● **REQUIRED ACTION**
An exact restatement of every record is required.

● **Stored data**
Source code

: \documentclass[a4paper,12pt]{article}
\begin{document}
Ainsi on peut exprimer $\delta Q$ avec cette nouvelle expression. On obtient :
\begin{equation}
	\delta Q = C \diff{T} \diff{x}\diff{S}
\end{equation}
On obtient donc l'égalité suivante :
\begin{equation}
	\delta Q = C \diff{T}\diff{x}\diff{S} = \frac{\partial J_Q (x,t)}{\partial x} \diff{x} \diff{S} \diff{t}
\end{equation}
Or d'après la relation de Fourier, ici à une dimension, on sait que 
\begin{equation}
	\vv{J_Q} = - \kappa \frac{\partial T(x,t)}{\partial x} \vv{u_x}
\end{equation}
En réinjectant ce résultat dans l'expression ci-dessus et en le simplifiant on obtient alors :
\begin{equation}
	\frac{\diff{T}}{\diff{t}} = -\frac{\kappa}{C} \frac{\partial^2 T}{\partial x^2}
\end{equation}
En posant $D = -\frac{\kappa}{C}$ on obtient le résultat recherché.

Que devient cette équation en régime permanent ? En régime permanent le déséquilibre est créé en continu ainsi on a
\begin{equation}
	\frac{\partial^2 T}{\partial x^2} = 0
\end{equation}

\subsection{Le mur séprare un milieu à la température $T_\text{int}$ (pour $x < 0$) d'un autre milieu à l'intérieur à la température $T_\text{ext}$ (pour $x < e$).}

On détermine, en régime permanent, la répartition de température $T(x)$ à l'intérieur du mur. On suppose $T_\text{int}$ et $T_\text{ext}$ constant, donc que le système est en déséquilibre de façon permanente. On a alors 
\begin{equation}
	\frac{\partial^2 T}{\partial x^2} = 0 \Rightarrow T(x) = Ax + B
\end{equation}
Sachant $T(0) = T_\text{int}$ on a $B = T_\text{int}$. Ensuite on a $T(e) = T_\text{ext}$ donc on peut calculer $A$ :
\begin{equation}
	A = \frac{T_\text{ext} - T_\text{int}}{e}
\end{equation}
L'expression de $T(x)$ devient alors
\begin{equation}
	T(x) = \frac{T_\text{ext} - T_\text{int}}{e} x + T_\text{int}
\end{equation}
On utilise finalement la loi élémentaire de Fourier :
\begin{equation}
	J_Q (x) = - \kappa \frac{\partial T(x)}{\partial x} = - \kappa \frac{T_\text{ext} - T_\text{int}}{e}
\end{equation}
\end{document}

● **TASK RESULT**
Source code

: \documentclass[a4paper,12pt]{article}
\begin{document}
Ainsi on peut exprimer $\delta Q$ avec cette nouvelle expression. On obtient :
\begin{equation}
	\delta Q = C \diff{T} \diff{x}\diff{S}
\end{equation}
On obtient donc l'égalité suivante :
\begin{equation}
	\delta Q = C \diff{T}\diff{x}\diff{S} = \frac{\partial J_Q (x,t)}{\partial x} \diff{x} \diff{S} \diff{t}
\end{equation}
Or d'après la relation de Fourier, ici à une dimension, on sait que 
\begin{equation}
	\vv{J_Q} = - \kappa \frac{\partial T(x,t)}{\partial x} \vv{u_x}
\end{equation}
En réinjectant ce résultat dans l'expression ci-dessus et en le simplifiant on obtient alors :
\begin{equation}
	\frac{\diff{T}}{\diff{t}} = -\frac{\kappa}{C} \frac{\partial^2 T}{\partial x^2}
\end{equation}
En posant $D = -\frac{\kappa}{C}$ on obtient le résultat recherché.

Que devient cette équation en régime permanent ? En régime permanent le déséquilibre est créé en continu ainsi on a
\begin{equation}
	\frac{\partial^2 T}{\partial x^2} = 0
\end{equation}

\subsection{Le mur séprare un milieu à la température $T_\text{int}$ (pour $x < 0$) d'un autre milieu à l'intérieur à la température $T_\text{ext}$ (pour $x < e$).}

On détermine, en régime permanent, la répartition de température $T(x)$ à l'intérieur du mur. On suppose $T_\text{int}$ et $T_\text{ext}$ constant, donc que le système est en déséquilibre de façon permanente. On a alors 
\begin{equation}
	\frac{\partial^2 T}{\partial x^2} = 0 \Rightarrow T(x) = Ax + B
\end{equation}
Sachant $T(0) = T_\text{int}$ on a $B = T_\text{int}$. Ensuite on a $T(e) = T_\text{ext}$ donc on peut calculer $A$ :
\begin{equation}
	A = \frac{T_\text{ext} - T_\text{int}}{e}
\end{equation}
L'expression de $T(x)$ devient alors
\begin{equation}
	T(x) = \frac{T_\text{ext} - T_\text{int}}{e} x + T_\text{int}
\end{equation}
On utilise finalement la loi élémentaire de Fourier :
\begin{equation}
	J_Q (x) = - \kappa \frac{\partial T(x)}{\partial x} = - \kappa \frac{T_\text{ext} - T_\text{int}}{e}
\end{equation}
\end{document}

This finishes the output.